This spring, senators in South Carolina found some predictable things to fight about. There were the budget arguments endemic to capitols everywhere in a time of shortage, and there were the standard pork- barrel battles between Upstate and the Low Country. But there was also a brand-new kind of fight, over something seemingly innocuous: publication of the legislative manual.
This year's edition of the manual included several old photographs of Strom Thurmond, the state's centenarian political icon, and black Democrats complained that the editors were paying homage to Thurmond's--and South Carolina's--segregationist past. "Strom Thurmond was probably the number one racist Dixiecrat," says Senator Robert Ford. He and several black colleagues refused to send out copies of the manual barring formal request.

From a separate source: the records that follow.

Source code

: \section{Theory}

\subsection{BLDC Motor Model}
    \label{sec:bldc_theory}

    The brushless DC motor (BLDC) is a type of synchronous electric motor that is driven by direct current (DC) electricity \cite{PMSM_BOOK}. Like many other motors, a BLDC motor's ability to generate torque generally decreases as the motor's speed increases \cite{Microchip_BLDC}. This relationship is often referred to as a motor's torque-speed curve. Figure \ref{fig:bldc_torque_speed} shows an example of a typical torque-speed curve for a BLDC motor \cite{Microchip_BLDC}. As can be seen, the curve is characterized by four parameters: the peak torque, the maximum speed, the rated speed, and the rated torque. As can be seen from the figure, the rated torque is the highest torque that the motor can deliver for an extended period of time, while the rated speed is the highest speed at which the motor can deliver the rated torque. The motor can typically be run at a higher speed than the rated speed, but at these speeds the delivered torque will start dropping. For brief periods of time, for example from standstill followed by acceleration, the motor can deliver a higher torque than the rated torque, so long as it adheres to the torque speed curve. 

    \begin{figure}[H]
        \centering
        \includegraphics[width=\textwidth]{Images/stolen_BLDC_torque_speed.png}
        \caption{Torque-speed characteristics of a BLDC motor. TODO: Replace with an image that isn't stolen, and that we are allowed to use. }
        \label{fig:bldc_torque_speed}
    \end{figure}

Republican legislators argued that Ford was making a big deal out of nothing, or, worse, insulting a figure who is revered by many, if not most, South Carolinians. The flap provided plenty of fodder for local media, including talk-radio hosts who love nothing better than playing up a good, stark-sided controversy. "Republicans don't want to hear anything negative about Strom Thurmond," Ford says. "They are living in another world."
In a way, that is true. In South Carolina politics these days, there are two parties, two races and two incompatible ideologies. All the black legislators are Democrats; all the Republicans are white. Because of the way the state's political map has been redrawn, most of the blacks represent districts where there are hardly any whites worth worrying about, and vice versa. As in many Southern states, the GOP and black Democrats have colluded, despite their differences, to produce maps that benefit both.
Neither the Republicans nor the black Democrats--who together make up a huge majority--have much practical incentive for considering the interests of the other group's constituents. "If you want to get reelected and you're black, you don't want to talk to white voters," says Dick Harpootlian, who recently stepped down as chairman of the South Carolina Democratic Party. "If you're white and running for reelection, you don't want to talk to blacks. We've institutionalized this idea that race predominates over any other interest."
Both sides can help themselves politically by making a fuss about racially charged matters, whether these are substantive or, more often, symbolic disputes about pictures of Strom Thurmond, or where to display the Confederate flag.
But there are clear losers: the Democratic Party as a whole, and especially the white Democratic establishment that dominated state politics for over a century. "White Democrats are left out," says Harpootlian. "They can't win in white districts, because of the appeals to racial issues, and they can't win in black districts, because there, race trumps."
Since white voters constitute more than two-thirds of the state electorate, it is arguable that a polarized racial politics means guaranteed Republican legislative majorities for years to come. Two decades ago, the South Carolina House was made up of 107 Democrats and 17 Republicans. Virtually all of the Democratic majority was white. In 1994, the GOP won control, narrowly at first. Today, the Democrats are down to 51 seats. The ranks of white Democrats have dwindled to 27 out of 124 members in the House, and 13 of 46 in the Senate.
South Carolina is by no means the only place where this sort of thing is going on. Throughout the deep South, partisan racial divisions are proving hazardous to Democratic political health. "We've lost the branding war that's basically been going on now for a couple of decades," says Democratic strategist Kevin Geddings. "We've allowed the Democratic Party to become identified as a party that is only appealing to African Americans. That obviously has had some pretty drastic consequences."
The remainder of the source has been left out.